Transformer
Transformer()
Operations that transform an expression.
Methods
| Name | Description |
|---|---|
| apart | Create a transformer that computes the partial fraction decomposition in x. |
| cancel | Create a transformer that cancels common factors between numerators and denominators. |
| chain | Chain several transformers. chain(A,B,C) is the same as A.B.C, |
| check_interrupt | Create a transformer that checks for a Python interrupt, |
| coefficient | Create a transformer that collects terms involving the literal occurrence of x. |
| collect | Create a transformer that collect terms involving the same power of x, |
| cycle_symmetrize | Create a transformer that cycle-symmetrizes a function. |
| deduplicate | Create a transformer that removes elements from a list if they occur |
| derivative | Create a transformer that derives self w.r.t the variable x. |
| execute | Execute a bound transformer. If the transformer is unbound, |
| expand | Create a transformer that expands products and powers. |
| factor | Create a transformer that factors the expression over the rationals. |
| for_each | Create a transformer that applies a transformer chain to every argument of the arg() function. |
| from_coeff | Create a transformer that extracts a rational polynomial from a coefficient. |
| linearize | Create a transformer that linearizes a function, optionally extracting symbols |
| map | Create a transformer that applies a Python function. |
| map_terms | Map a chain of transformer over the terms of the expression, optionally using multiple cores. |
| nargs | Create a transformer that returns the number of arguments. |
| partitions | Create a transformer that partitions a list of arguments into named bins of a given length, |
| permutations | Create a transformer that generates all permutations of a list of arguments. |
| Create a transformer that prints the expression. | |
| prod | Create a transformer that computes the product of a list of arguments. |
| repeat | Create a transformer that repeatedly executes the arguments in order |
| replace_all | Create a transformer that replaces all subexpressions matching the pattern pat by the right-hand side rhs. |
| replace_all_multiple | Create a transformer that replaces all atoms matching the patterns. See replace_all for more information. |
| series | Create a transformer that series expands in x around expansion_point to depth depth. |
| set_coefficient_ring | Create a transformer that sets the coefficient ring to contain the variables in the vars list. |
| sort | Create a transformer that sorts a list of arguments. |
| split | Create a transformer that split a sum or product into a list of arguments. |
| stats | Print statistics of a transformer, tagging it with tag. |
| sum | Create a transformer that computes the sum of a list of arguments. |
| together | Create a transformer that writes the expression over a common denominator. |
apart
Transformer.apart(x)
Create a transformer that computes the partial fraction decomposition in x.
cancel
Transformer.cancel()
Create a transformer that cancels common factors between numerators and denominators. Any non-canceling parts of the expression will not be rewritten.
chain
Transformer.chain(*transformers)
Chain several transformers. chain(A,B,C) is the same as A.B.C, where A, B, C are transformers.
Examples
>>> from symbolica import Expression
>>> x_ = Expression.symbol('x_')
>>> f = Expression.symbol('f')
>>> e = Expression.parse("f(5)")
>>> e = e.transform().chain(
>>> Transformer().expand(),
>>> Transformer().replace_all(f(x_), f(5))

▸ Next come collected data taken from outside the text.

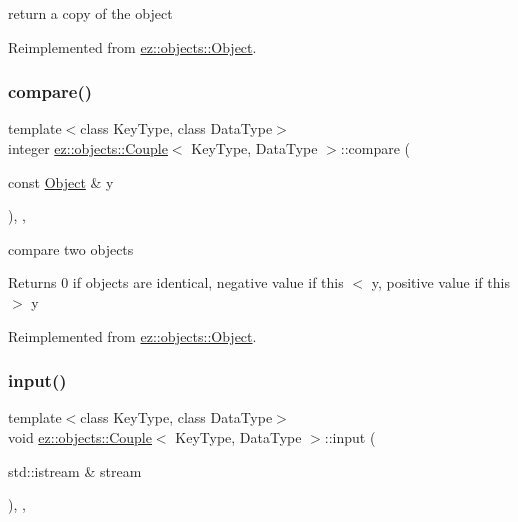 return a copy of the object 

Reimplemented from \hyperlink{classez_1_1objects_1_1Object_acf444b2581d898eb4b8c92c2d5865c9e}{ez\+::objects\+::\+Object}.

\mbox{\label{classez_1_1objects_1_1Couple_a0f4afb11f854f2e84fd2d413cd08212e}} 
\subsubsection{\texorpdfstring{compare()}{compare()}}
{\footnotesize\ttfamily template$<$class Key\+Type, class Data\+Type$>$ \\
integer \hyperlink{classez_1_1objects_1_1Couple}{ez\+::objects\+::\+Couple}$<$ Key\+Type, Data\+Type $>$\+::compare (\begin{DoxyParamCaption}\item[{const \hyperlink{classez_1_1objects_1_1Object}{Object} \&}]{y }\end{DoxyParamCaption})\hspace{0.3cm}{\ttfamily [inline]}, {\ttfamily [override]}, {\ttfamily [virtual]}}

compare two objects \begin{DoxyReturn}{Returns}
0 if objects are identical, negative value if this $<$ y, positive value if this $>$ y 
\end{DoxyReturn}


Reimplemented from \hyperlink{classez_1_1objects_1_1Object_aca311d389dffa204e425463145f4e1e6}{ez\+::objects\+::\+Object}.

\mbox{\label{classez_1_1objects_1_1Couple_a4f7228308e803711bd6866c367e18d06}} 
\subsubsection{\texorpdfstring{input()}{input()}}
{\footnotesize\ttfamily template$<$class Key\+Type, class Data\+Type$>$ \\
void \hyperlink{classez_1_1objects_1_1Couple}{ez\+::objects\+::\+Couple}$<$ Key\+Type, Data\+Type $>$\+::input (\begin{DoxyParamCaption}\item[{std\+::istream \&}]{stream }\end{DoxyParamCaption})\hspace{0.3cm}{\ttfamily [inline]}, {\ttfamily [override]}, {\ttfamily [virtual]}}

>>> ).execute()check_interrupt
Transformer.check_interrupt()
Create a transformer that checks for a Python interrupt, such as ctrl-c and aborts the current transformer.
Examples
>>> from symbolica import *
>>> x_ = Expression.symbol('x_')
>>> f = Expression.symbol('f')
>>> f(10).transform().repeat(Transformer().replace_all(
>>> f(x_), f(x_+1)).check_interrupt()).execute()coefficient
Transformer.coefficient(x)
Create a transformer that collects terms involving the literal occurrence of x.
collect
Transformer.collect(x, key_map=None, coeff_map=None)
Create a transformer that collect terms involving the same power of x, where x is a variable or function name. Return the list of key-coefficient pairs and the remainder that matched no key.
Both the key (the quantity collected in) and its coefficient can be mapped using key_map and coeff_map transformers respectively.
Examples
>>> from symbolica import Expression
>>> x, y = Expression.symbol('x', 'y')
>>> e = 5*x + x * y + x**2 + 5
>>>
>>> print(e.transform().collect(x).execute())yields x^2+x*(y+5)+5.
>>> from symbolica import Expression
>>> x, y, x_, var, coeff = Expression.symbol('x', 'y', 'x_', 'var', 'coeff')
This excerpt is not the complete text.